少なくとも今のままじゃ早死するだけよ、覚醒前で身体もボロボロなんだしね?」
「…!」
ヨリの瞳が一瞬揺れたのを見て梓は口端を吊り上げた。
「聞くなヨリ!」
「貴方達勘違いしないで。
覚醒前であるヨリは遅かれ早かれ覚醒める。
貴方達が信じる信じないは勝手だけど、いつか貴方達に刃を向けられた時に傷付くのはヨリだという事は理解なさいな」
「っ!!」
冷たく放った梓の言葉にラビが凍りついたように絶句する。
彼女がノアだと信じたくはない。
だが彼女の口から未だ一度も否定の言葉が無く、ましてやティキを『兄様』と呼び、仮にも『ノアだったとして』と答えている。
暗にそれが真実だと言っているようなものだった。
自分は傍観者だが、現在はあくまで記録の為にエクソシストでいる。
ヨリがノアだとすれば敵となる。
エクソシストの立場からすれば千年伯爵サイドにいるノアは倒すべき存在であり、相容れる事はない。
だが………
「ーーーあたしは、アンタ達の、仲間にはならない…!!」
「!」
「………………そう。
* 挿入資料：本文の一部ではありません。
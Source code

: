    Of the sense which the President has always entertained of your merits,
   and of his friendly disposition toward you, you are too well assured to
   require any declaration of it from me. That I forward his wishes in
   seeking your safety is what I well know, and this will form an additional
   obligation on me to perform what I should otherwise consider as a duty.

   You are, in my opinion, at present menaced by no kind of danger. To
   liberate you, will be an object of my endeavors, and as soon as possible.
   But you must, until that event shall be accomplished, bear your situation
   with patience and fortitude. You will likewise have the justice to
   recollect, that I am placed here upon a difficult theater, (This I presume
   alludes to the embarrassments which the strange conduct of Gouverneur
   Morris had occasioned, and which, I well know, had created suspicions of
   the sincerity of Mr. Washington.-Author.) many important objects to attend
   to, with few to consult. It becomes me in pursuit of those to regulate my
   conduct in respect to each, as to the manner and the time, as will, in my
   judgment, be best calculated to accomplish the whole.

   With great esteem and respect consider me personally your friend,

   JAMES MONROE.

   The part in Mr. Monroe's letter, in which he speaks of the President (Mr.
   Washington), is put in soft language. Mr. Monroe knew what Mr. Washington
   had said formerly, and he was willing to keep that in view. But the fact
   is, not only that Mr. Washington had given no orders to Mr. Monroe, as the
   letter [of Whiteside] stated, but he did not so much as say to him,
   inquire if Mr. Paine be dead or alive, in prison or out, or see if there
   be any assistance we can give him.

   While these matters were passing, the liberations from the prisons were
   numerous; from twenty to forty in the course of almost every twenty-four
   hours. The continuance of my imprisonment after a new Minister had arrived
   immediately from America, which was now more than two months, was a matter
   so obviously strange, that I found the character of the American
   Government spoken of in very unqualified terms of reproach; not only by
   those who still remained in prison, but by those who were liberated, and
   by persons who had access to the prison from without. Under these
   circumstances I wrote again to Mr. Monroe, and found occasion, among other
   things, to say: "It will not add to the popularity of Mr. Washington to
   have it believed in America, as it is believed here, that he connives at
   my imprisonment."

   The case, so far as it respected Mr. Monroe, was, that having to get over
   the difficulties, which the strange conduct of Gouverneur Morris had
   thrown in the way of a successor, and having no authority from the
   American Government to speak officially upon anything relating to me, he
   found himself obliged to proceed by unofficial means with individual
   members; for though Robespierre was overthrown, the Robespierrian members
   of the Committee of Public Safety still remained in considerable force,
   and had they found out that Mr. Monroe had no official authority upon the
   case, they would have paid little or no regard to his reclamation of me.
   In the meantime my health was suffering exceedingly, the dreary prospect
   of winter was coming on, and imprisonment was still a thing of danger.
なら、決裂ね」
引き攣った笑みでヨリは自分の上にのしかかる梓を睨みつけると、梓は暫く沈黙した後に初めから分かっていたかのようにあっさりと返した。
「ヨリのイノセンスも分けあって私達は破壊出来ない。
だから、ちょっと実験させてもらうわ」
「…俺そんな話聞いてねぇけど?」
「千年公から許可は取ったわ」
「ぁぐっ…!!」
ガッと拘束していた両腕を、背を踏みつけていた足で背中諸共押さえつける。
ティキの疑問に短く応えた梓は息を詰まらせて呻くヨリを余所にどこからか黒い液が入った注射器を取り出した。
「私、趣味は研究と実験で今はイノセンスに興味があるの」
「離せ…っ」
「私はアクマ達と違ってイノセンスで死ぬ事は無いけど、私がイノセンスを破壊する事も出来ない。
不可解な現象を起こすのに、手中に収めれば音沙汰も無く大人しくなる。
特に寄生型なんて適合者の中で普段はどんな感じなんでしょうね。
蠢いている?鼓動している?
適合者を選んでいるようだけどイノセンス自体に意思はあるのかしら?
そこで質問。
…ねぇヨリ、寄生型イノセンスを“破壊せずに不能にする”事が出来ると思う?」
「!」
何か言いたげな梓の意図に気付いたヨリは目を見開いた。
まずい、逃げろ、と煩わしい程脳裏の奥で警鐘が鳴っている。